• [TASK DESCRIPTION]: If you see a picture in the data below, omit it and copy the rest exactly.

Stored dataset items
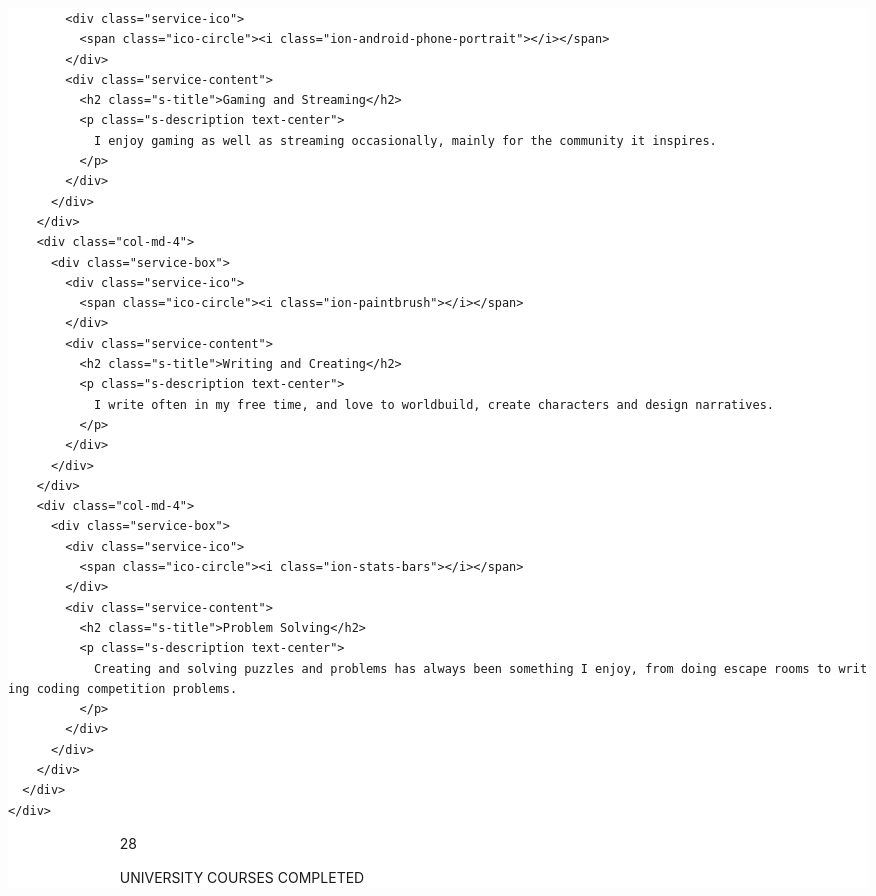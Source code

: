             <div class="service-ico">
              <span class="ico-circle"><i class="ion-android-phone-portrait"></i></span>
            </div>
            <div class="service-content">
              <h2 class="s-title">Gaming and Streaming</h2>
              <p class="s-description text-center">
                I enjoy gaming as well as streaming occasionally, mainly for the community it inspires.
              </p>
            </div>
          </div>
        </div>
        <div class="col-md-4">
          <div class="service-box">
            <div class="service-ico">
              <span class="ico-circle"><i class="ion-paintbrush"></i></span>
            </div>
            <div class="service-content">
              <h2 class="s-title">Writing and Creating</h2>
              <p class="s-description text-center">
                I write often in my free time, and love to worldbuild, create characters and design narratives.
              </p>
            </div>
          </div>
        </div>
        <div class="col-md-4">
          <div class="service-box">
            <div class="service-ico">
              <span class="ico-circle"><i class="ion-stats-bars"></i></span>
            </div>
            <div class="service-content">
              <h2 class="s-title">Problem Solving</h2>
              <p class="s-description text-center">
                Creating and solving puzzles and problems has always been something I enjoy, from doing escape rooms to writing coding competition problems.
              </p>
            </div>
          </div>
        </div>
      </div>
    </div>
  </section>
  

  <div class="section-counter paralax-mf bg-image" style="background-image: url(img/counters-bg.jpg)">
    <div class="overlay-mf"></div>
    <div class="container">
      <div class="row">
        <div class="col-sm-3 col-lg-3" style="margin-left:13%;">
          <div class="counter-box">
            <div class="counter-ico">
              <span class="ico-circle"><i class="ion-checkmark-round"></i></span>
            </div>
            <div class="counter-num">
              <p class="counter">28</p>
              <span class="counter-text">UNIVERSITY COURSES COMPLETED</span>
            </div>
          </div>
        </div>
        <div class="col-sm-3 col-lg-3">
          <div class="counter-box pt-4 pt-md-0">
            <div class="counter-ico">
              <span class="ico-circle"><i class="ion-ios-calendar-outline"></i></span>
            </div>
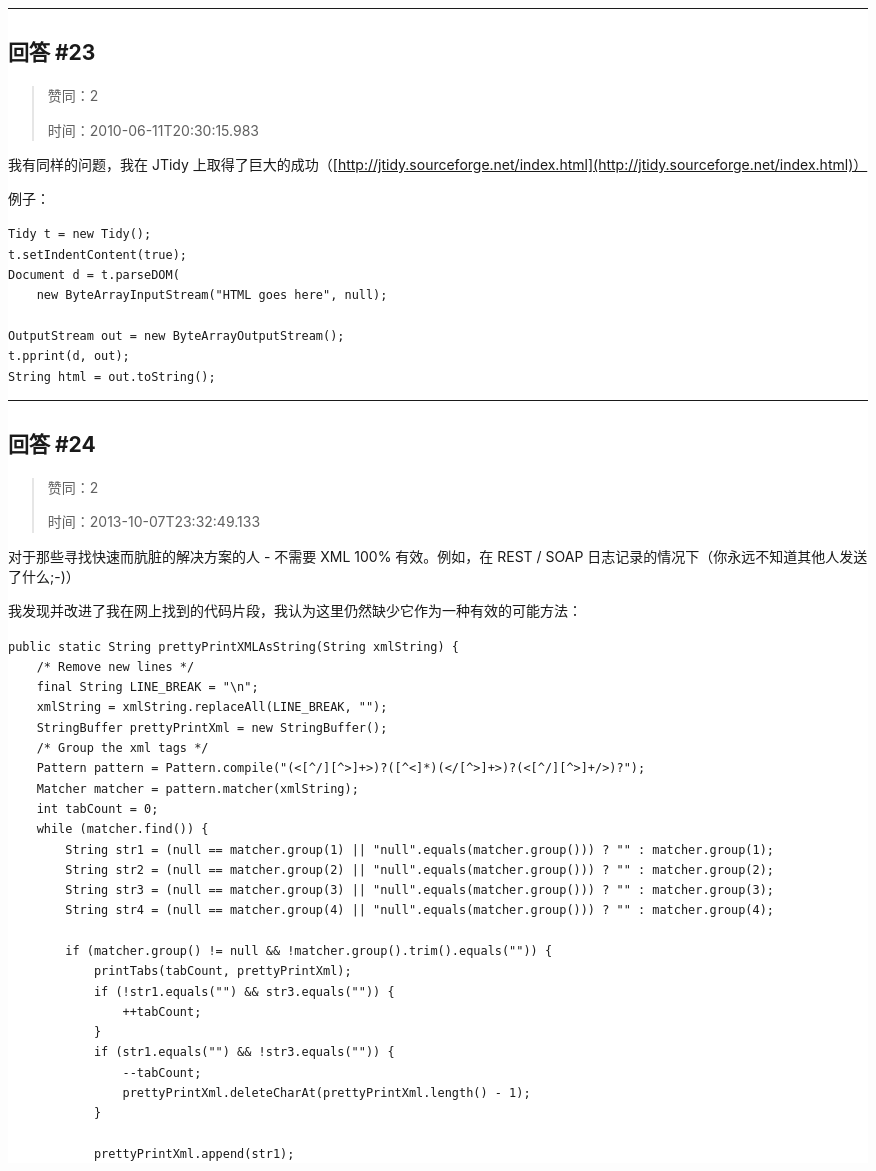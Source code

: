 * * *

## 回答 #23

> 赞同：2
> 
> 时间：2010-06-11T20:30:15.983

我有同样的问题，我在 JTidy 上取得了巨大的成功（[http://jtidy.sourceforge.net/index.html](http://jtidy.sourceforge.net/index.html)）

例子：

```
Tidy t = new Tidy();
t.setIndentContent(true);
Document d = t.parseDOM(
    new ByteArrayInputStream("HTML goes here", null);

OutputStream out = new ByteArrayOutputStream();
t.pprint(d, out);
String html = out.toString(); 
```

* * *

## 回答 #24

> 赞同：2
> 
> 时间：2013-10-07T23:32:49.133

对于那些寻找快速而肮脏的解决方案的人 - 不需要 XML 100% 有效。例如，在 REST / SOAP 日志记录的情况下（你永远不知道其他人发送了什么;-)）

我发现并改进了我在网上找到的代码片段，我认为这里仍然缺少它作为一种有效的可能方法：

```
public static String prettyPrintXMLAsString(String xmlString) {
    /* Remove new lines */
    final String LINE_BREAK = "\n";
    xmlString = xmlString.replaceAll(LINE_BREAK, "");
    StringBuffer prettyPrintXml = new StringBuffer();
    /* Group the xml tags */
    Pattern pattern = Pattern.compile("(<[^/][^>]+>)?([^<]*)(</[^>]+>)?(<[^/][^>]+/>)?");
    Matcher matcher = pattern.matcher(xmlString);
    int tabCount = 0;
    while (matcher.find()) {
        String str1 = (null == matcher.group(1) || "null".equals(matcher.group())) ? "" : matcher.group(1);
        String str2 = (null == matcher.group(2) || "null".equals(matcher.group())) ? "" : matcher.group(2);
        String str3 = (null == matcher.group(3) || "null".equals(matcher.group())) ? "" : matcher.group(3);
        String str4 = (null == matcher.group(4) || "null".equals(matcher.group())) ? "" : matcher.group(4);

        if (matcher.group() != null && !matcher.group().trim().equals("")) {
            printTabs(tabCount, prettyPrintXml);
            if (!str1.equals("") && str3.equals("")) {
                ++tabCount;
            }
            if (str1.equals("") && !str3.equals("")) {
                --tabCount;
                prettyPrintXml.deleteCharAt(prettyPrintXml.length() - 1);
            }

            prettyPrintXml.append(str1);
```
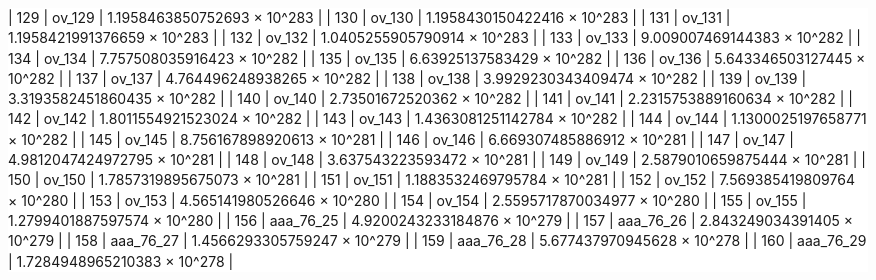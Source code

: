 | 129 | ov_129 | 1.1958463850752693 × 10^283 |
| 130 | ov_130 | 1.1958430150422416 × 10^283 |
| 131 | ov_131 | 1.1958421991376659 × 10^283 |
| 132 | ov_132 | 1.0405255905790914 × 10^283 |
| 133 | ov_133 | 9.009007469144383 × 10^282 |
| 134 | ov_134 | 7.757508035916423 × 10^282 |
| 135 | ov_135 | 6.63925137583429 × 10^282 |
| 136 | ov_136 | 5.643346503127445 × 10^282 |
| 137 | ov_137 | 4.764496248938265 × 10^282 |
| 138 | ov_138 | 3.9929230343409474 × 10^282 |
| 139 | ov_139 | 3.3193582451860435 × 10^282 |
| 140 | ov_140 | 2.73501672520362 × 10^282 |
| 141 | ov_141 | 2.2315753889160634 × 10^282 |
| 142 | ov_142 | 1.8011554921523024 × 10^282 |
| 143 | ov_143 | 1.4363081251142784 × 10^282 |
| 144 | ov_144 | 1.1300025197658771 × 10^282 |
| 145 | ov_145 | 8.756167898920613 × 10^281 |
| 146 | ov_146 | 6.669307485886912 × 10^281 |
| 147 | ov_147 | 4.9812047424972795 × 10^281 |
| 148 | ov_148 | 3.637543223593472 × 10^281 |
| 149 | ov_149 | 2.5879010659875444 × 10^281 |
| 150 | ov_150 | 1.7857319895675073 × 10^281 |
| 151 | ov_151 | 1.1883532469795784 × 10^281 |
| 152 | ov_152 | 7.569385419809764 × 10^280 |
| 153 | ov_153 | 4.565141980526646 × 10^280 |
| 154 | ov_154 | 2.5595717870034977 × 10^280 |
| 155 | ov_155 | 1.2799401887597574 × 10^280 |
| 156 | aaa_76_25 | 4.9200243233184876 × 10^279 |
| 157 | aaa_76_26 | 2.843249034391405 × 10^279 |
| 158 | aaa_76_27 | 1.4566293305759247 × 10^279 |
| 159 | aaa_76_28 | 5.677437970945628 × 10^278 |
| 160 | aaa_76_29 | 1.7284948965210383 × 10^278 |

• [RESPONSE TO THE TASK]:
Source code

:             <div class="service-ico">
              <span class="ico-circle"><i class="ion-android-phone-portrait"></i></span>
            </div>
            <div class="service-content">
              <h2 class="s-title">Gaming and Streaming</h2>
              <p class="s-description text-center">
                I enjoy gaming as well as streaming occasionally, mainly for the community it inspires.
              </p>
            </div>
          </div>
        </div>
        <div class="col-md-4">
          <div class="service-box">
            <div class="service-ico">
              <span class="ico-circle"><i class="ion-paintbrush"></i></span>
            </div>
            <div class="service-content">
              <h2 class="s-title">Writing and Creating</h2>
              <p class="s-description text-center">
                I write often in my free time, and love to worldbuild, create characters and design narratives.
              </p>
            </div>
          </div>
        </div>
        <div class="col-md-4">
          <div class="service-box">
            <div class="service-ico">
              <span class="ico-circle"><i class="ion-stats-bars"></i></span>
            </div>
            <div class="service-content">
              <h2 class="s-title">Problem Solving</h2>
              <p class="s-description text-center">
                Creating and solving puzzles and problems has always been something I enjoy, from doing escape rooms to writing coding competition problems.
              </p>
            </div>
          </div>
        </div>
      </div>
    </div>
  </section>
  

  <div class="section-counter paralax-mf bg-image" style="background-image: url(img/counters-bg.jpg)">
    <div class="overlay-mf"></div>
    <div class="container">
      <div class="row">
        <div class="col-sm-3 col-lg-3" style="margin-left:13%;">
          <div class="counter-box">
            <div class="counter-ico">
              <span class="ico-circle"><i class="ion-checkmark-round"></i></span>
            </div>
            <div class="counter-num">
              <p class="counter">28</p>
              <span class="counter-text">UNIVERSITY COURSES COMPLETED</span>
            </div>
          </div>
        </div>
        <div class="col-sm-3 col-lg-3">
          <div class="counter-box pt-4 pt-md-0">
            <div class="counter-ico">
              <span class="ico-circle"><i class="ion-ios-calendar-outline"></i></span>
            </div>
Source code

: * * *

## 回答 #23

> 赞同：2
> 
> 时间：2010-06-11T20:30:15.983

我有同样的问题，我在 JTidy 上取得了巨大的成功（[http://jtidy.sourceforge.net/index.html](http://jtidy.sourceforge.net/index.html)）

例子：

```
Tidy t = new Tidy();
t.setIndentContent(true);
Document d = t.parseDOM(
    new ByteArrayInputStream("HTML goes here", null);

OutputStream out = new ByteArrayOutputStream();
t.pprint(d, out);
String html = out.toString(); 
```

* * *

## 回答 #24

> 赞同：2
> 
> 时间：2013-10-07T23:32:49.133

对于那些寻找快速而肮脏的解决方案的人 - 不需要 XML 100% 有效。例如，在 REST / SOAP 日志记录的情况下（你永远不知道其他人发送了什么;-)）

我发现并改进了我在网上找到的代码片段，我认为这里仍然缺少它作为一种有效的可能方法：

```
public static String prettyPrintXMLAsString(String xmlString) {
    /* Remove new lines */
    final String LINE_BREAK = "\n";
    xmlString = xmlString.replaceAll(LINE_BREAK, "");
    StringBuffer prettyPrintXml = new StringBuffer();
    /* Group the xml tags */
    Pattern pattern = Pattern.compile("(<[^/][^>]+>)?([^<]*)(</[^>]+>)?(<[^/][^>]+/>)?");
    Matcher matcher = pattern.matcher(xmlString);
    int tabCount = 0;
    while (matcher.find()) {
        String str1 = (null == matcher.group(1) || "null".equals(matcher.group())) ? "" : matcher.group(1);
        String str2 = (null == matcher.group(2) || "null".equals(matcher.group())) ? "" : matcher.group(2);
        String str3 = (null == matcher.group(3) || "null".equals(matcher.group())) ? "" : matcher.group(3);
        String str4 = (null == matcher.group(4) || "null".equals(matcher.group())) ? "" : matcher.group(4);

        if (matcher.group() != null && !matcher.group().trim().equals("")) {
            printTabs(tabCount, prettyPrintXml);
            if (!str1.equals("") && str3.equals("")) {
                ++tabCount;
            }
            if (str1.equals("") && !str3.equals("")) {
                --tabCount;
                prettyPrintXml.deleteCharAt(prettyPrintXml.length() - 1);
            }

            prettyPrintXml.append(str1);
```
Source code

: | 129 | ov_129 | 1.1958463850752693 × 10^283 |
| 130 | ov_130 | 1.1958430150422416 × 10^283 |
| 131 | ov_131 | 1.1958421991376659 × 10^283 |
| 132 | ov_132 | 1.0405255905790914 × 10^283 |
| 133 | ov_133 | 9.009007469144383 × 10^282 |
| 134 | ov_134 | 7.757508035916423 × 10^282 |
| 135 | ov_135 | 6.63925137583429 × 10^282 |
| 136 | ov_136 | 5.643346503127445 × 10^282 |
| 137 | ov_137 | 4.764496248938265 × 10^282 |
| 138 | ov_138 | 3.9929230343409474 × 10^282 |
| 139 | ov_139 | 3.3193582451860435 × 10^282 |
| 140 | ov_140 | 2.73501672520362 × 10^282 |
| 141 | ov_141 | 2.2315753889160634 × 10^282 |
| 142 | ov_142 | 1.8011554921523024 × 10^282 |
| 143 | ov_143 | 1.4363081251142784 × 10^282 |
| 144 | ov_144 | 1.1300025197658771 × 10^282 |
| 145 | ov_145 | 8.756167898920613 × 10^281 |
| 146 | ov_146 | 6.669307485886912 × 10^281 |
| 147 | ov_147 | 4.9812047424972795 × 10^281 |
| 148 | ov_148 | 3.637543223593472 × 10^281 |
| 149 | ov_149 | 2.5879010659875444 × 10^281 |
| 150 | ov_150 | 1.7857319895675073 × 10^281 |
| 151 | ov_151 | 1.1883532469795784 × 10^281 |
| 152 | ov_152 | 7.569385419809764 × 10^280 |
| 153 | ov_153 | 4.565141980526646 × 10^280 |
| 154 | ov_154 | 2.5595717870034977 × 10^280 |
| 155 | ov_155 | 1.2799401887597574 × 10^280 |
| 156 | aaa_76_25 | 4.9200243233184876 × 10^279 |
| 157 | aaa_76_26 | 2.843249034391405 × 10^279 |
| 158 | aaa_76_27 | 1.4566293305759247 × 10^279 |
| 159 | aaa_76_28 | 5.677437970945628 × 10^278 |
| 160 | aaa_76_29 | 1.7284948965210383 × 10^278 |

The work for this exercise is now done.